Records to process section start

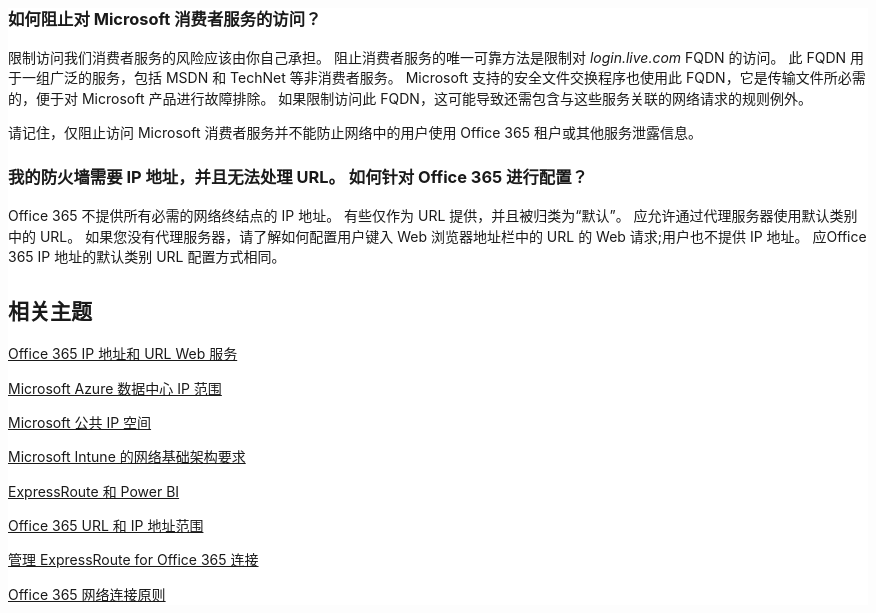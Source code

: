 <a name="bkmk_consumer"> </a>
### <a name="how-do-i-block-access-to-microsofts-consumer-services"></a>如何阻止对 Microsoft 消费者服务的访问？

限制访问我们消费者服务的风险应该由你自己承担。 阻止消费者服务的唯一可靠方法是限制对 *login.live.com* FQDN 的访问。 此 FQDN 用于一组广泛的服务，包括 MSDN 和 TechNet 等非消费者服务。 Microsoft 支持的安全文件交换程序也使用此 FQDN，它是传输文件所必需的，便于对 Microsoft 产品进行故障排除。  如果限制访问此 FQDN，这可能导致还需包含与这些服务关联的网络请求的规则例外。
  
请记住，仅阻止访问 Microsoft 消费者服务并不能防止网络中的用户使用 Office 365 租户或其他服务泄露信息。

<a name="bkmk_IPOnlyFirewall"> </a>
### <a name="my-firewall-requires-ip-addresses-and-cannot-process-urls-how-do-i-configure-it-for-office-365"></a>我的防火墙需要 IP 地址，并且无法处理 URL。 如何针对 Office 365 进行配置？

Office 365 不提供所有必需的网络终结点的 IP 地址。 有些仅作为 URL 提供，并且被归类为“默认”。 应允许通过代理服务器使用默认类别中的 URL。 如果您没有代理服务器，请了解如何配置用户键入 Web 浏览器地址栏中的 URL 的 Web 请求;用户也不提供 IP 地址。 应Office 365 IP 地址的默认类别 URL 配置方式相同。

## <a name="related-topics"></a>相关主题

[Office 365 IP 地址和 URL Web 服务](microsoft-365-ip-web-service.md)

[Microsoft Azure 数据中心 IP 范围](https://www.microsoft.com/download/details.aspx?id=41653)
  
[Microsoft 公共 IP 空间](https://www.microsoft.com/download/details.aspx?id=53602)
  
[Microsoft Intune 的网络基础架构要求](/intune/get-started/network-infrastructure-requirements-for-microsoft-intune)
  
[ExpressRoute 和 Power BI](https://powerbi.microsoft.com/documentation/powerbi-admin-power-bi-expressroute/)
  
[Office 365 URL 和 IP 地址范围](urls-and-ip-address-ranges.md)
  
[管理 ExpressRoute for Office 365 连接](managing-expressroute-for-connectivity.md)
  
[Office 365 网络连接原则](microsoft-365-network-connectivity-principles.md)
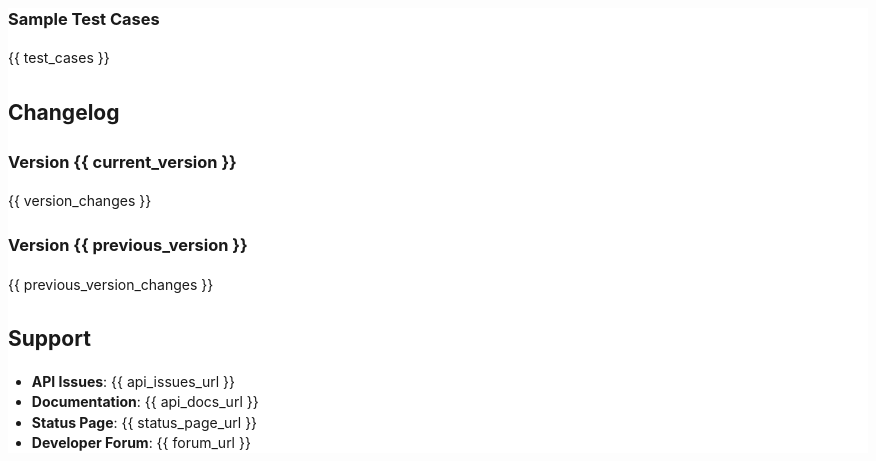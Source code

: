 ### Sample Test Cases

{{ test_cases }}

## Changelog

### Version {{ current_version }}

{{ version_changes }}

### Version {{ previous_version }}

{{ previous_version_changes }}

## Support

- **API Issues**: {{ api_issues_url }}
- **Documentation**: {{ api_docs_url }}
- **Status Page**: {{ status_page_url }}
- **Developer Forum**: {{ forum_url }}
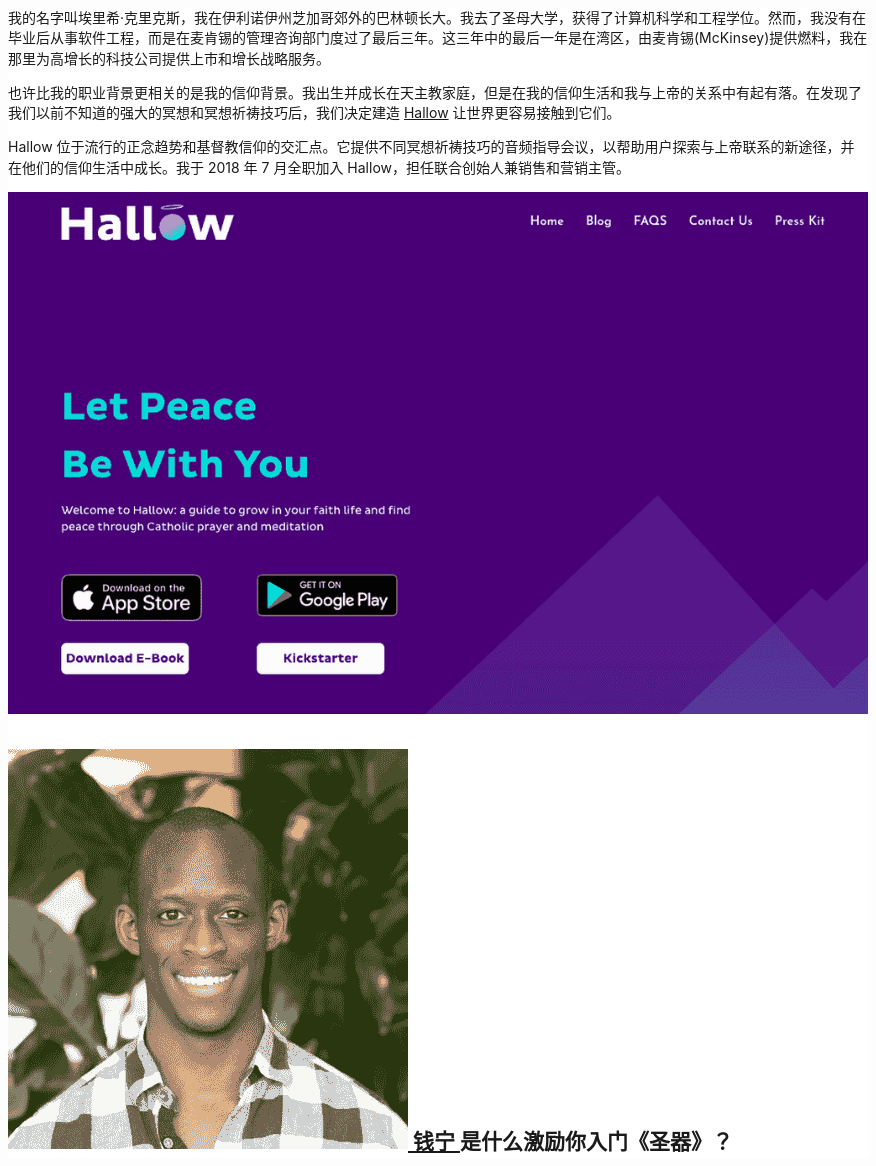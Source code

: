 我的名字叫埃里希·克里克斯，我在伊利诺伊州芝加哥郊外的巴林顿长大。我去了圣母大学，获得了计算机科学和工程学位。然而，我没有在毕业后从事软件工程，而是在麦肯锡的管理咨询部门度过了最后三年。这三年中的最后一年是在湾区，由麦肯锡(McKinsey)提供燃料，我在那里为高增长的科技公司提供上市和增长战略服务。

也许比我的职业背景更相关的是我的信仰背景。我出生并成长在天主教家庭，但是在我的信仰生活和我与上帝的关系中有起有落。在发现了我们以前不知道的强大的冥想和冥想祈祷技巧后，我们决定建造 [Hallow](https://www.hallow.app/) 让世界更容易接触到它们。

Hallow 位于流行的正念趋势和基督教信仰的交汇点。它提供不同冥想祈祷技巧的音频指导会议，以帮助用户探索与上帝联系的新途径，并在他们的信仰生活中成长。我于 2018 年 7 月全职加入 Hallow，担任联合创始人兼销售和营销主管。

[![home](img/85e392f1ae4ad305c09bedcb5fa8bbfe.png)](https://www.hallow.app/) 

## [![](img/559ef86babded386ab8d17df0a4501a0.png) 钱宁 ](https://twitter.com/channingallen) 是什么激励你入门《圣器》？
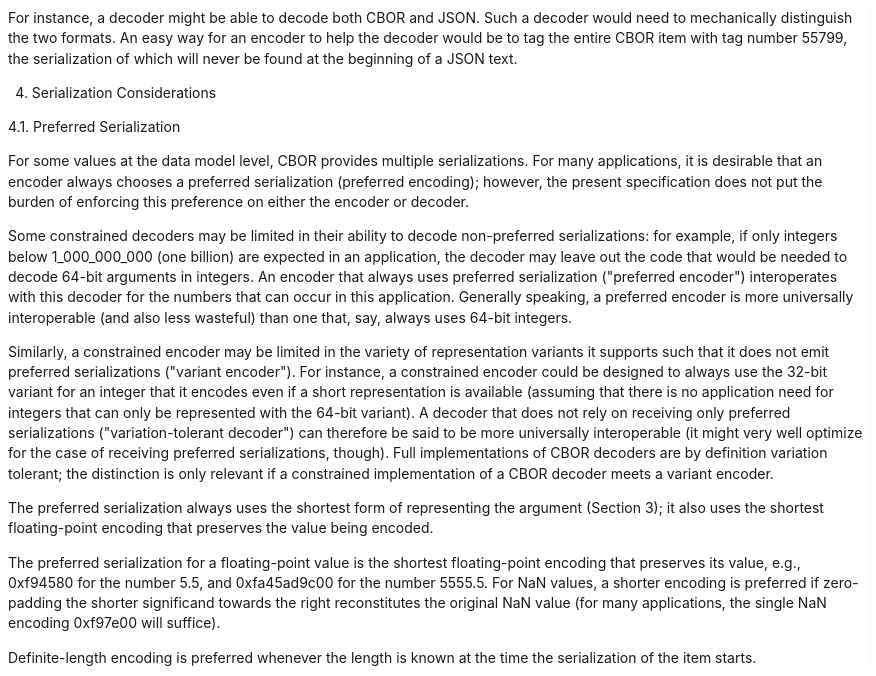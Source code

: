   For instance, a decoder might be able to decode both CBOR and JSON.
   Such a decoder would need to mechanically distinguish the two
   formats.  An easy way for an encoder to help the decoder would be to
   tag the entire CBOR item with tag number 55799, the serialization of
   which will never be found at the beginning of a JSON text.

4.  Serialization Considerations

4.1.  Preferred Serialization

   For some values at the data model level, CBOR provides multiple
   serializations.  For many applications, it is desirable that an
   encoder always chooses a preferred serialization (preferred
   encoding); however, the present specification does not put the burden
   of enforcing this preference on either the encoder or decoder.

   Some constrained decoders may be limited in their ability to decode
   non-preferred serializations: for example, if only integers below
   1_000_000_000 (one billion) are expected in an application, the
   decoder may leave out the code that would be needed to decode 64-bit
   arguments in integers.  An encoder that always uses preferred
   serialization ("preferred encoder") interoperates with this decoder
   for the numbers that can occur in this application.  Generally
   speaking, a preferred encoder is more universally interoperable (and
   also less wasteful) than one that, say, always uses 64-bit integers.

   Similarly, a constrained encoder may be limited in the variety of
   representation variants it supports such that it does not emit
   preferred serializations ("variant encoder").  For instance, a
   constrained encoder could be designed to always use the 32-bit
   variant for an integer that it encodes even if a short representation
   is available (assuming that there is no application need for integers
   that can only be represented with the 64-bit variant).  A decoder
   that does not rely on receiving only preferred serializations
   ("variation-tolerant decoder") can therefore be said to be more
   universally interoperable (it might very well optimize for the case
   of receiving preferred serializations, though).  Full implementations
   of CBOR decoders are by definition variation tolerant; the
   distinction is only relevant if a constrained implementation of a
   CBOR decoder meets a variant encoder.

   The preferred serialization always uses the shortest form of
   representing the argument (Section 3); it also uses the shortest
   floating-point encoding that preserves the value being encoded.

   The preferred serialization for a floating-point value is the
   shortest floating-point encoding that preserves its value, e.g.,
   0xf94580 for the number 5.5, and 0xfa45ad9c00 for the number 5555.5.
   For NaN values, a shorter encoding is preferred if zero-padding the
   shorter significand towards the right reconstitutes the original NaN
   value (for many applications, the single NaN encoding 0xf97e00 will
   suffice).

   Definite-length encoding is preferred whenever the length is known at
   the time the serialization of the item starts.
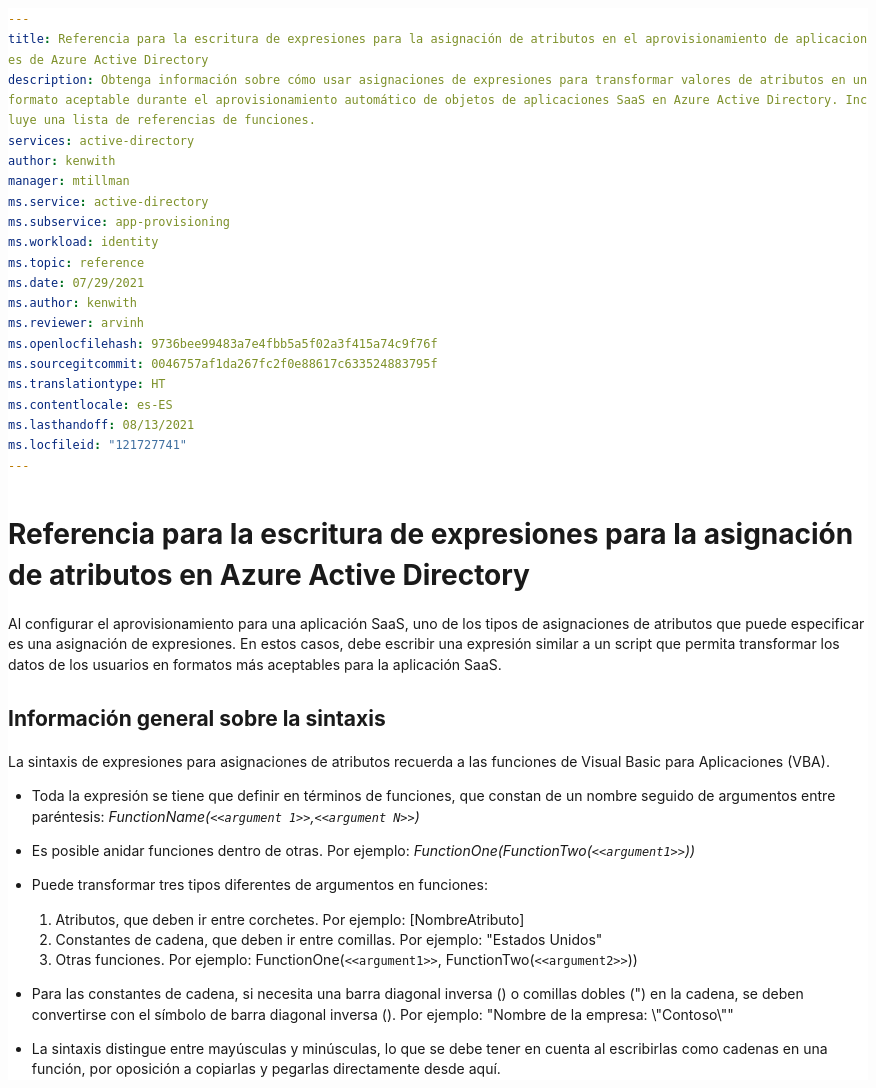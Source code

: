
 ```yaml
---
title: Referencia para la escritura de expresiones para la asignación de atributos en el aprovisionamiento de aplicaciones de Azure Active Directory
description: Obtenga información sobre cómo usar asignaciones de expresiones para transformar valores de atributos en un formato aceptable durante el aprovisionamiento automático de objetos de aplicaciones SaaS en Azure Active Directory. Incluye una lista de referencias de funciones.
services: active-directory
author: kenwith
manager: mtillman
ms.service: active-directory
ms.subservice: app-provisioning
ms.workload: identity
ms.topic: reference
ms.date: 07/29/2021
ms.author: kenwith
ms.reviewer: arvinh
ms.openlocfilehash: 9736bee99483a7e4fbb5a5f02a3f415a74c9f76f
ms.sourcegitcommit: 0046757af1da267fc2f0e88617c633524883795f
ms.translationtype: HT
ms.contentlocale: es-ES
ms.lasthandoff: 08/13/2021
ms.locfileid: "121727741"
---
```

# <a name="reference-for-writing-expressions-for-attribute-mappings-in-azure-active-directory"></a>Referencia para la escritura de expresiones para la asignación de atributos en Azure Active Directory

Al configurar el aprovisionamiento para una aplicación SaaS, uno de los tipos de asignaciones de atributos que puede especificar es una asignación de expresiones. En estos casos, debe escribir una expresión similar a un script que permita transformar los datos de los usuarios en formatos más aceptables para la aplicación SaaS.

## <a name="syntax-overview"></a>Información general sobre la sintaxis

La sintaxis de expresiones para asignaciones de atributos recuerda a las funciones de Visual Basic para Aplicaciones (VBA).

* Toda la expresión se tiene que definir en términos de funciones, que constan de un nombre seguido de argumentos entre paréntesis:  *FunctionName(`<<argument 1>>`,`<<argument N>>`)*
* Es posible anidar funciones dentro de otras. Por ejemplo:  *FunctionOne(FunctionTwo(`<<argument1>>`))*
* Puede transformar tres tipos diferentes de argumentos en funciones:
  
  1. Atributos, que deben ir entre corchetes. Por ejemplo: [NombreAtributo]
  2. Constantes de cadena, que deben ir entre comillas. Por ejemplo: "Estados Unidos"
  3. Otras funciones. Por ejemplo: FunctionOne(`<<argument1>>`, FunctionTwo(`<<argument2>>`))
* Para las constantes de cadena, si necesita una barra diagonal inversa (\) o comillas dobles (") en la cadena, se deben convertirse con el símbolo de barra diagonal inversa (\). Por ejemplo: "Nombre de la empresa: \\"Contoso\\""
* La sintaxis distingue entre mayúsculas y minúsculas, lo que se debe tener en cuenta al escribirlas como cadenas en una función, por oposición a copiarlas y pegarlas directamente desde aquí.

Records to process section end

What to do |
Please transcribe only the lines in the records above running from the line that has "said to be more" through the line that has "representing the argument", both included, exactly as they appear.

Written reply |
   ("variation-tolerant decoder") can therefore be said to be more
   universally interoperable (it might very well optimize for the case
   of receiving preferred serializations, though).  Full implementations
   of CBOR decoders are by definition variation tolerant; the
   distinction is only relevant if a constrained implementation of a
   CBOR decoder meets a variant encoder.

   The preferred serialization always uses the shortest form of
   representing the argument (Section 3); it also uses the shortest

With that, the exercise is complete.